Being one who likes "middle ground" approaches, I can partially understand some of the reactions you received. For although I understood where you were coming from when you said it was as bad as if the fossils just rotted in the field, that sort of bothered me as well.
As a possible middle ground approach that might be workable and mutually beneficial to all concerned, would you consider the following. Instead of the outright rejection of the publication of privately-held specimens, could the professionals meet them part way, and allow publication if certain conditions are met: such as professional documentation of the specimens by photography, measurements, and making of casts. And also minimal requirements in determining where the fossils came from.
It seems to me that making such accomodations for valuable specimens would be preferable to losing all the data completely. And making such accomodations might also foster more good will and cooperation between the professional community and those non-professionals who will continue to collect but who might become increasingly uncooperative if completely shut out of publication in peer-reviewed journals. It would tend to open lines of communication rather than close them off.
Would some middle ground approach along these lines be a pragmatic way to proceed? Perhaps not the ideal solution from the standpoint of either side, but at least a workable compromise that would help minimize the problems that are being discussed? I would think this would be preferable to fossils "rotting in the field" or a total lack of access to fossils in private hands.
My two cents,
Ken Kinman
From: chris brochu <cbrochu@mail.fmnh.org>
Reply-To: cbrochu@mail.fmnh.org
To: dinosaur@usc.edu
Subject: Re: Bambiraptor (comment on Brochu's comments)
Date: Tue, 21 Nov 2000 21:27:12 -0500

> Nathan Myhrvold wrote:
><< I don't mean to put Chris on the spot, but the Field Museum bought Sue from
> a source that many consider to be highly disreputable (Marice Williams).
> It's not worth going through the whole Sue saga again, but this is the guy
> who sold the specimen more than once, and got it back by a process that
> caused his own tribe to sue him (no pun intended).
> >>
> Cute stuff, but you ARE putting Chris Brochu on the spot and he has no
>business being there. All throughout what I am sure he is begining to think
>is an absolute ordeal from hell he has steadfastly been nothing but
>professional, as well as have the team of workers who have worked on this
>specimen. They have made an enormous contribution to dinosaur science as
>opposed to Tyrannosaur fairy tales.
> Perhaps it might be worthwhile for you to go through the whole Sue saga
>once again from the perspective of reality, or would you rather just admire
>your $50,000 crocodile fossil or dozens more fossils in your home or
>warehouse? And that's Maurice Williams, by the way. Next time run it through
>spell check. Dan Varner.

Thanks for your kind words.  But, let's be fair to Nathan as well - he does
have a valid point in that the high price paid for Sue seems to be causing
problems for other paleontologists.  I still think the Museum did the only
thing it could (I don't say "right" here, because "right" and "wrong" both
take second-stage to "necessary"), and really think the problems he is
discussing are not long-term (sooner or later, landowners will realize that
the money made on Sue is not going to happen again), but they are occurring

I really had to do some soulsearching when the Sue position came up.  I,
like other paleontologists, was uneasy with the money spent on this fossil.
But how else could we guarantee its curation in a museum?  It was a matter
of pragmatism, not principle.  I believe the other views I've expressed
also reflect pragmatism:  I want published-on fossils to be in museums not
because of some high-falutin' concept of who should be in charge, but
because repeatability of observations is extremely important, and a museum
is really the only place this can be guaranteed within human limits.  When
I state that fossils out of context are as useful as fossils that remain
uncollected, this reflects reality - if we don't know where they come from,
there is really little we can say, like it or not.
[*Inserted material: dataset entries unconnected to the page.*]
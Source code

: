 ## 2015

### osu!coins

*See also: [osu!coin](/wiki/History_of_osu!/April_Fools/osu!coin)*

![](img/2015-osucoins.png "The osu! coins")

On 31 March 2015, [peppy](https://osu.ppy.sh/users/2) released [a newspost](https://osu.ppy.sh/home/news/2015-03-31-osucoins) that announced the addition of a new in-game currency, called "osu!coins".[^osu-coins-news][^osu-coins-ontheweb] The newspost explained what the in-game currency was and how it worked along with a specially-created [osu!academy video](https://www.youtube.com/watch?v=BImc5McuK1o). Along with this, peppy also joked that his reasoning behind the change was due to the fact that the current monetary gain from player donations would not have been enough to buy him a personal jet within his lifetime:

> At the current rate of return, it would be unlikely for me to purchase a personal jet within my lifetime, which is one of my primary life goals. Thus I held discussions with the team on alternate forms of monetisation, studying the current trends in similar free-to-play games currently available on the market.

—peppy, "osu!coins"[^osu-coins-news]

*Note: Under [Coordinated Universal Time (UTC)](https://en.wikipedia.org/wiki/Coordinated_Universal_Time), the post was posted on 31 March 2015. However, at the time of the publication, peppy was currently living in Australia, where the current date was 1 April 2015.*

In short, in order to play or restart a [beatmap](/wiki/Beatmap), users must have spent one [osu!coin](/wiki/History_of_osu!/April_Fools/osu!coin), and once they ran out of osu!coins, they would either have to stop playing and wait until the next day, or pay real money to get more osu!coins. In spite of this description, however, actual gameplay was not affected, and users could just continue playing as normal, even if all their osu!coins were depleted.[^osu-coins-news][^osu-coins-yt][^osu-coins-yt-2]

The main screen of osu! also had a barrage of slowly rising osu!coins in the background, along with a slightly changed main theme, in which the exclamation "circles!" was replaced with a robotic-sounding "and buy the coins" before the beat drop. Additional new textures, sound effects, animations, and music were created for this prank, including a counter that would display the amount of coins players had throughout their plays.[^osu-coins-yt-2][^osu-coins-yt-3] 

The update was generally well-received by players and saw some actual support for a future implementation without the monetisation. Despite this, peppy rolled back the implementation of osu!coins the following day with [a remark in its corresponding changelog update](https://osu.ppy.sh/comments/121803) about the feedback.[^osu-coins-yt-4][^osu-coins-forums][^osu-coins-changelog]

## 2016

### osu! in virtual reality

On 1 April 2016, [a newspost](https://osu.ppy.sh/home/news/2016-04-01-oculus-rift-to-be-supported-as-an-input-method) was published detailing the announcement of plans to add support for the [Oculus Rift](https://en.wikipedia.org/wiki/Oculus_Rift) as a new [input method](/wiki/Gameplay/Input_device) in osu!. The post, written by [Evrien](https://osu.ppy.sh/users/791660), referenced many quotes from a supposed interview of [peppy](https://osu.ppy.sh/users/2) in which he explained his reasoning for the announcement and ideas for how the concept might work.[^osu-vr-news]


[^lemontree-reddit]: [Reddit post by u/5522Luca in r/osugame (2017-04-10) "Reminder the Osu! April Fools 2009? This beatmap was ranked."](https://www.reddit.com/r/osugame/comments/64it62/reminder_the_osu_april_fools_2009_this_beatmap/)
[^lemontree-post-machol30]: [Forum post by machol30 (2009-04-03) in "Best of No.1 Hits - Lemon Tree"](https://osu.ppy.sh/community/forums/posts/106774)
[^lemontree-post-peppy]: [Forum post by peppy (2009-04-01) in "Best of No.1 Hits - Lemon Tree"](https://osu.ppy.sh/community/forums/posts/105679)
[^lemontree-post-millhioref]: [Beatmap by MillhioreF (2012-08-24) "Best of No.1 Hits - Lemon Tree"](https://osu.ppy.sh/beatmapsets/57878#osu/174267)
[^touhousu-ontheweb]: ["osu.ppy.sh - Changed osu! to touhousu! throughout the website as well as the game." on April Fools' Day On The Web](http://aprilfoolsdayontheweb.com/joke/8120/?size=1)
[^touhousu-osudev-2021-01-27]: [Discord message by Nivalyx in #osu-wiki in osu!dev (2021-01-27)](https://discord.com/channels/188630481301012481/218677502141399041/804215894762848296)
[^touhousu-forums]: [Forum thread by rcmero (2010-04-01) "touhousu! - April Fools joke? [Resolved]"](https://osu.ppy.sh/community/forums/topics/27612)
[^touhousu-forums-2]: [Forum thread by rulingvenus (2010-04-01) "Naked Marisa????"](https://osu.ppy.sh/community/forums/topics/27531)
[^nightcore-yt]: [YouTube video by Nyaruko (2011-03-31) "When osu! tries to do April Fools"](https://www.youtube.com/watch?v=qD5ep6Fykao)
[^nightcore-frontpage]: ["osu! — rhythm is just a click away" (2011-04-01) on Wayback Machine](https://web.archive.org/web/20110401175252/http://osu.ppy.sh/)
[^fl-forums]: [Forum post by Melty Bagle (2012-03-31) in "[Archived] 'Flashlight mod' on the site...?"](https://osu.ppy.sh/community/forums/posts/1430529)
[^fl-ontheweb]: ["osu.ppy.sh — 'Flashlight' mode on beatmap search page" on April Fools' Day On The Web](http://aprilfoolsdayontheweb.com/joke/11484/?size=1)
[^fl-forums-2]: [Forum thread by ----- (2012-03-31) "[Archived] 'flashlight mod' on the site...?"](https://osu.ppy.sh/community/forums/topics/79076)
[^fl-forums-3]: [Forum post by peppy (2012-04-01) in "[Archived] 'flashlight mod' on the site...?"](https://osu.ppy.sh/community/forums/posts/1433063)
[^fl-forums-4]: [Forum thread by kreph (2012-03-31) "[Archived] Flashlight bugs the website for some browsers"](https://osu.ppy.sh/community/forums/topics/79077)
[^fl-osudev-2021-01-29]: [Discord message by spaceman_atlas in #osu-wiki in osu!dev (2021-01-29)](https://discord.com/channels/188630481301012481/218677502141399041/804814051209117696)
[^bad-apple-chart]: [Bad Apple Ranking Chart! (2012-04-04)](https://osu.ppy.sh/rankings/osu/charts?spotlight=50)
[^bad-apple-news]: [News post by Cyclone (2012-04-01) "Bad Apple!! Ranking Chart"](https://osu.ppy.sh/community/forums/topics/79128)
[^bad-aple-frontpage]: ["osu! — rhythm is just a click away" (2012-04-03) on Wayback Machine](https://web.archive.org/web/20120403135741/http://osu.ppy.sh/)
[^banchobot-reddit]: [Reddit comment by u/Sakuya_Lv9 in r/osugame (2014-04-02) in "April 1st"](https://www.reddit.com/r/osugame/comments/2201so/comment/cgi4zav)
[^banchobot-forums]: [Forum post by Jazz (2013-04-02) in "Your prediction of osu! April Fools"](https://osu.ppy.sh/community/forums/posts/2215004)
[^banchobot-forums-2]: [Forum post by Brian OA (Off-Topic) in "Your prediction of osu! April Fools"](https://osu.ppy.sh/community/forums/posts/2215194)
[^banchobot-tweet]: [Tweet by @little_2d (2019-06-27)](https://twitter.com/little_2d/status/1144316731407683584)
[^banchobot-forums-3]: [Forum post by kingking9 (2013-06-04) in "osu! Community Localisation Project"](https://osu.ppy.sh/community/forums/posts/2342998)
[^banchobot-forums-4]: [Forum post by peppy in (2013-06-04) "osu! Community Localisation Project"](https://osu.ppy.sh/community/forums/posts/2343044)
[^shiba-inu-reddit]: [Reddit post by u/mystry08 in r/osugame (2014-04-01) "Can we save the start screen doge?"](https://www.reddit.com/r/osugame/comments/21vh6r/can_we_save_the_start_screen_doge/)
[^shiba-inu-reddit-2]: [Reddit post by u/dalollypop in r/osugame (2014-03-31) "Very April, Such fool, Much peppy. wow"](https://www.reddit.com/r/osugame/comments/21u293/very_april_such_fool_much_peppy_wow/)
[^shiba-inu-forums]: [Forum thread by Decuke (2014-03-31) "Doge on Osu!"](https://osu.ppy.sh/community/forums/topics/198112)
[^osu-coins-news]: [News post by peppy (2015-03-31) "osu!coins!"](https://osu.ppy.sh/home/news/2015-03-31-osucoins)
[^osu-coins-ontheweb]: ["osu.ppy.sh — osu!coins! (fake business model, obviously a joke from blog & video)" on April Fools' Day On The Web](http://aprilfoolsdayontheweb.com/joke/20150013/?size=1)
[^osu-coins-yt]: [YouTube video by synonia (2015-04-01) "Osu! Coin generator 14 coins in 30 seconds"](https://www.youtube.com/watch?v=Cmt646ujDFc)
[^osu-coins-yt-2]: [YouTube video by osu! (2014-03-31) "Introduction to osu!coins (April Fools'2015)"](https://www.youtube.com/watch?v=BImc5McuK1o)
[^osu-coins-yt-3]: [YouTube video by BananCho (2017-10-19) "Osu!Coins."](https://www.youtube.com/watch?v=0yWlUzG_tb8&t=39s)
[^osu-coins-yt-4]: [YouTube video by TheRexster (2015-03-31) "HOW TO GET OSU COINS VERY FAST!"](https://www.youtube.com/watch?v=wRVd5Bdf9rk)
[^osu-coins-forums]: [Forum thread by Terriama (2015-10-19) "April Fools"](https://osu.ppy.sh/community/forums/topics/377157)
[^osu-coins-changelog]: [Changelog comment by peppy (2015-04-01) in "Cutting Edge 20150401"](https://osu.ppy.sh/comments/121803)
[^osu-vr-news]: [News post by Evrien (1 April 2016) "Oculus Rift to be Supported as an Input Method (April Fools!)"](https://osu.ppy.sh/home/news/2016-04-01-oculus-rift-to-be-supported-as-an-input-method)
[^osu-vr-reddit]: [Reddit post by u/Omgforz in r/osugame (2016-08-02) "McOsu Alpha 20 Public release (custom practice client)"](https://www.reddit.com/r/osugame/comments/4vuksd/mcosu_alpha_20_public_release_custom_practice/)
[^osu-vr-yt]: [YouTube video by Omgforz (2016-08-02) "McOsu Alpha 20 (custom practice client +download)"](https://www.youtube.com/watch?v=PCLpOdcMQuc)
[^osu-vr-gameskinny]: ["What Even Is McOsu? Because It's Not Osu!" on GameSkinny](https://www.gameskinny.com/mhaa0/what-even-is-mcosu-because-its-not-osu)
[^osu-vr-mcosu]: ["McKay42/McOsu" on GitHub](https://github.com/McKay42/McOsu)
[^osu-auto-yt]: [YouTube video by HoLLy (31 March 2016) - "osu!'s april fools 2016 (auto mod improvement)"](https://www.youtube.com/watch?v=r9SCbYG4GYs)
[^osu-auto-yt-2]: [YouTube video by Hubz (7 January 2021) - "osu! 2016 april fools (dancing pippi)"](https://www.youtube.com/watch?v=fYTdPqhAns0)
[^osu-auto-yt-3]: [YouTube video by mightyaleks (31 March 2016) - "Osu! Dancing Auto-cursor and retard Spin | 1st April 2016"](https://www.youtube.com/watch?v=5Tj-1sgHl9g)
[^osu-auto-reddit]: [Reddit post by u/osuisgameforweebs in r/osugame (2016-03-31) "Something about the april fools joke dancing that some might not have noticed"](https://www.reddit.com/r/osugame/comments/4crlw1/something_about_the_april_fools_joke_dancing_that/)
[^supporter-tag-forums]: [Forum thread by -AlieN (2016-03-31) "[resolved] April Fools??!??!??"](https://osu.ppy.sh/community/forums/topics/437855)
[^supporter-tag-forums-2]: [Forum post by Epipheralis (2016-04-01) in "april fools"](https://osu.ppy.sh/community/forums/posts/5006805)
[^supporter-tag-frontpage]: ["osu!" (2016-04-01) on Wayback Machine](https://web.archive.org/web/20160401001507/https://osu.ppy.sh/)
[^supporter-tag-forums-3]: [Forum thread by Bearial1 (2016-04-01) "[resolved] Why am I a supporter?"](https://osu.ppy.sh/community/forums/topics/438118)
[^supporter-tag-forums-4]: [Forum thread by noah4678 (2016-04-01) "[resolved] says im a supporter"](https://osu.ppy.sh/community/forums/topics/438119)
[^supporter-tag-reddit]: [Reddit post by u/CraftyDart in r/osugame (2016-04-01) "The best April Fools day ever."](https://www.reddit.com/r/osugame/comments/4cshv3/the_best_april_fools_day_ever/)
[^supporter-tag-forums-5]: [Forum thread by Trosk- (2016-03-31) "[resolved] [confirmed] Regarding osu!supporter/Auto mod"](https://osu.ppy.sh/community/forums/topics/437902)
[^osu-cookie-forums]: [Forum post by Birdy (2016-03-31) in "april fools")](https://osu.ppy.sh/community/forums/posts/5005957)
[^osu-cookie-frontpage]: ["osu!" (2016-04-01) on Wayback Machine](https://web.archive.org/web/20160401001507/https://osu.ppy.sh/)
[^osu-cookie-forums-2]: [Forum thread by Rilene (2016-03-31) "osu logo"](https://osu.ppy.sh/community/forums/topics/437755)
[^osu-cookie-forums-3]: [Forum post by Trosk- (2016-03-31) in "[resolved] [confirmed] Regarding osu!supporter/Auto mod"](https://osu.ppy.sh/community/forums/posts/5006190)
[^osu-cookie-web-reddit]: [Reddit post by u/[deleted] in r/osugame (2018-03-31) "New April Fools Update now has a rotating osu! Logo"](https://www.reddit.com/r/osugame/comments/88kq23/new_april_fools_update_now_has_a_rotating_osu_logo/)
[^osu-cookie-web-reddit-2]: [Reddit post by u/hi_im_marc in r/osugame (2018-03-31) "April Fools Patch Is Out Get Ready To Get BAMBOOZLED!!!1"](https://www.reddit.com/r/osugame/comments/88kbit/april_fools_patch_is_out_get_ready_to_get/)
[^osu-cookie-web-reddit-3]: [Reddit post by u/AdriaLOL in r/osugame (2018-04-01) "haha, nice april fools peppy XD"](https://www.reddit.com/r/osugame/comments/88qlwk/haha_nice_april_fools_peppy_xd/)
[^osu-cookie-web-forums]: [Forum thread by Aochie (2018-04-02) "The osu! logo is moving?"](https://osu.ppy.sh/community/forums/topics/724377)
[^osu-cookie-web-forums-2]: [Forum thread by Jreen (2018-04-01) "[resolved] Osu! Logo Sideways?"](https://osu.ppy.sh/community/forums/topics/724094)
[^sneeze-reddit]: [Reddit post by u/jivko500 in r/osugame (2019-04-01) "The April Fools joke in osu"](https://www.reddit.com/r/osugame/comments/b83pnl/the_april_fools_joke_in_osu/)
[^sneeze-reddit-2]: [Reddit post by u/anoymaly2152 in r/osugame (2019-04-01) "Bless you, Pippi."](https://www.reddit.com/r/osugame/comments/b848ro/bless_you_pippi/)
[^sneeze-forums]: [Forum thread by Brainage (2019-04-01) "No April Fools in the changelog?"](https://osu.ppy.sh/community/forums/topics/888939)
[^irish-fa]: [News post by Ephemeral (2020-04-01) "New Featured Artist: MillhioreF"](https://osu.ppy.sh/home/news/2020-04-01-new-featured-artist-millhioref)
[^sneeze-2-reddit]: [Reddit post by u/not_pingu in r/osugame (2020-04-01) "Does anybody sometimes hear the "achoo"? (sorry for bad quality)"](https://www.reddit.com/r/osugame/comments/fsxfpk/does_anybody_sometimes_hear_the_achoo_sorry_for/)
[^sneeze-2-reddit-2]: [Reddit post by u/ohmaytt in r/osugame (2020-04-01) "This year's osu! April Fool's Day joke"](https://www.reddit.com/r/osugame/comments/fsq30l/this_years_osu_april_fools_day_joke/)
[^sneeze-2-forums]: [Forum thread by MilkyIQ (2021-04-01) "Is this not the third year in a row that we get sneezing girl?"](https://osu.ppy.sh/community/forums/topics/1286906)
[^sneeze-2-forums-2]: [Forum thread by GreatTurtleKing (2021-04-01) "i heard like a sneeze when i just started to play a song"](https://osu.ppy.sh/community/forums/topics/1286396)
Several on this list have cried out for a middle ground solution.  In my
eyes, the best solution is one that lets people see museums for what they
really are - *public trust institutions*.  The curators here at the Field
don't "own" the fossils; that's what "curator" means in its Latin root, "to
care for".  In Britain, curators are sometimes called "keepers."  In fact,
if fossils are found on public land, the museums themselves do not own them
- they hold them for the public, which collectively owns them.

We need to let collectors (commercial or avocational) see that their
important discoveries do the most good when they are held in perpetuity by
a public-trust institution, where they can become part of the common pool
of data we all rely upon. The butterfly collectors alluded to earlier
formed the backbone of modern lepidopteran entomology not because of the
numbers of people looking, but  because their collections of butterflies
and moths (along with locality information) ended up in natural history
museums.  The same is true for many early fossil collections.  Several
prominent museums (Denver Mus. Nat. Hist., Florida Mus. Nat. Hist, and
Cincinnati Museum Center come to mind, but are surely not the only ones)
have done an excellent job of reaching out to the local amateur
communities, and the amateurs begin to look on themselves as adjuncts of
the museums.  Important specimens end up in the museum (where they belong),
and the collectors learn more about a subject they love.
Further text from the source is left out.